The London Times are reporting that UK government officials are considering a centralized database to hold all traffic data gathered under data retention legislation. While the plan has been criticised as a privacy disaster (which it is), the centralized approach comes as no surprise and is in line with the economics of data retention.

Already in December 2001, when the traffic retention plans were still young, I commented on trends that are likely to follow a mandatory traffic regime. There are three of them:

  1. On-line traffic databases: The idea that traffic data will be stored in tapes archived in a locked room is simply a fantasy. In order to minimize costs associated with complying with Law Enforcement (LE) requests, service providers have incentives to keep records on live, spinning, storage. Similarly an easy to use (and abuse) interface is likely to be provided for technical personnel to process the queries and provide results. This is already the case in telephony: the Ericsson interception GUI manualis publicly available.
  2. Ahead-of time indexing: Trawling though a huge volume of call data takes time. In order to speed up the process (thus minimizing cost), as well as support legitimate business needs, service providers have incentives to index the call records to efficient retrieval. This means creating tables pointing to records by network-identifier of the caller / callee or time of call. This is the initial phase of an analysis process, and effectively creates an efficient decentralized surveillance infrastructure.
  3. Out-sourcing and centralisation: Communication and service providers are not in the business of running complex and cheap data retention regimes and answering requests. As for other business activities that are not at the core of their business model (like cleaning or catering) they are likely to outsource the task to a specialized company. Since the main activity of such a company is processing information, there are enormous economies of scale, most likely leading to (at best) an oligopoly, of a few providers. Those providers can at any point be in a “special relationship” with LE, or other government agencies, providing effectively a full feed in real time (as the current proposal suggests.)

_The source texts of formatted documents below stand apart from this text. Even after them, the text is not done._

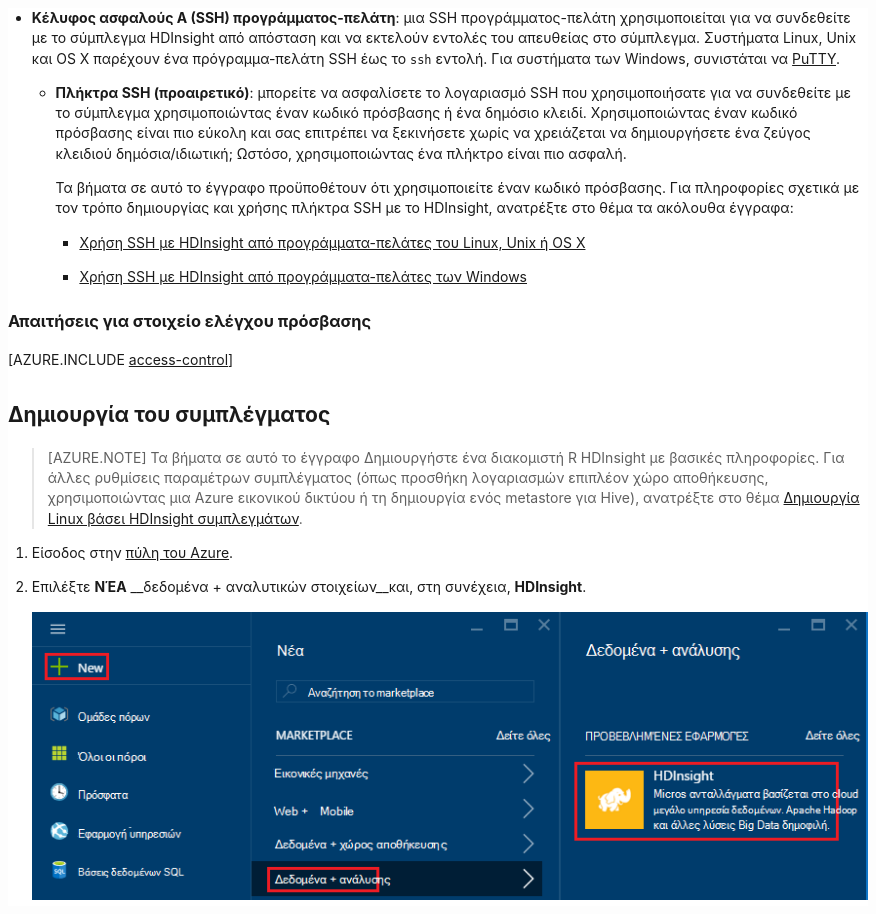 * __Κέλυφος ασφαλούς A (SSH) προγράμματος-πελάτη__: μια SSH προγράμματος-πελάτη χρησιμοποιείται για να συνδεθείτε με το σύμπλεγμα HDInsight από απόσταση και να εκτελούν εντολές του απευθείας στο σύμπλεγμα. Συστήματα Linux, Unix και OS X παρέχουν ένα πρόγραμμα-πελάτη SSH έως το `ssh` εντολή. Για συστήματα των Windows, συνιστάται να [PuTTY](http://www.chiark.greenend.org.uk/~sgtatham/putty/download.html).

    * __Πλήκτρα SSH (προαιρετικό)__: μπορείτε να ασφαλίσετε το λογαριασμό SSH που χρησιμοποιήσατε για να συνδεθείτε με το σύμπλεγμα χρησιμοποιώντας έναν κωδικό πρόσβασης ή ένα δημόσιο κλειδί. Χρησιμοποιώντας έναν κωδικό πρόσβασης είναι πιο εύκολη και σας επιτρέπει να ξεκινήσετε χωρίς να χρειάζεται να δημιουργήσετε ένα ζεύγος κλειδιού δημόσια/ιδιωτική; Ωστόσο, χρησιμοποιώντας ένα πλήκτρο είναι πιο ασφαλή.
    
        Τα βήματα σε αυτό το έγγραφο προϋποθέτουν ότι χρησιμοποιείτε έναν κωδικό πρόσβασης. Για πληροφορίες σχετικά με τον τρόπο δημιουργίας και χρήσης πλήκτρα SSH με το HDInsight, ανατρέξτε στο θέμα τα ακόλουθα έγγραφα:
        
        * [Χρήση SSH με HDInsight από προγράμματα-πελάτες του Linux, Unix ή OS X](hdinsight-hadoop-linux-use-ssh-unix.md)
        
        * [Χρήση SSH με HDInsight από προγράμματα-πελάτες των Windows](hdinsight-hadoop-linux-use-ssh-windows.md)

### <a name="access-control-requirements"></a>Απαιτήσεις για στοιχείο ελέγχου πρόσβασης

[AZURE.INCLUDE [access-control](../../includes/hdinsight-access-control-requirements.md)]

## <a name="create-the-cluster"></a>Δημιουργία του συμπλέγματος

> [AZURE.NOTE] Τα βήματα σε αυτό το έγγραφο Δημιουργήστε ένα διακομιστή R HDInsight με βασικές πληροφορίες. Για άλλες ρυθμίσεις παραμέτρων συμπλέγματος (όπως προσθήκη λογαριασμών επιπλέον χώρο αποθήκευσης, χρησιμοποιώντας μια Azure εικονικού δικτύου ή τη δημιουργία ενός metastore για Hive), ανατρέξτε στο θέμα [Δημιουργία Linux βάσει HDInsight συμπλεγμάτων](hdinsight-hadoop-provision-linux-clusters.md).

1. Είσοδος στην [πύλη του Azure](https://portal.azure.com).

2. Επιλέξτε __ΝΈΑ__ __δεδομένα + αναλυτικών στοιχείων__και, στη συνέχεια, __HDInsight__.

    ![Εικόνα της δημιουργίας ενός νέου συμπλέγματος](./media/hdinsight-getting-started-with-r/newcluster.png)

It is interesting to note that LE as well as agencies have incentives to push as much as possible for those trends to materialize, since it increases the efficiency of the request process, as well as pushing towards centralization – meaning that it is easier to get to the data in bulk [1]. This can be done by imposing on operators `quality standards’, maybe even to guarantee the security and privacy of data, that will in effect push up the cost of in-house retention management.

[1] I realize that some people are not so cynical about the agencies being interested in the data in bulk, even if it is acquired illegally. Those people should definitely read the account of the blanket telegraph interception.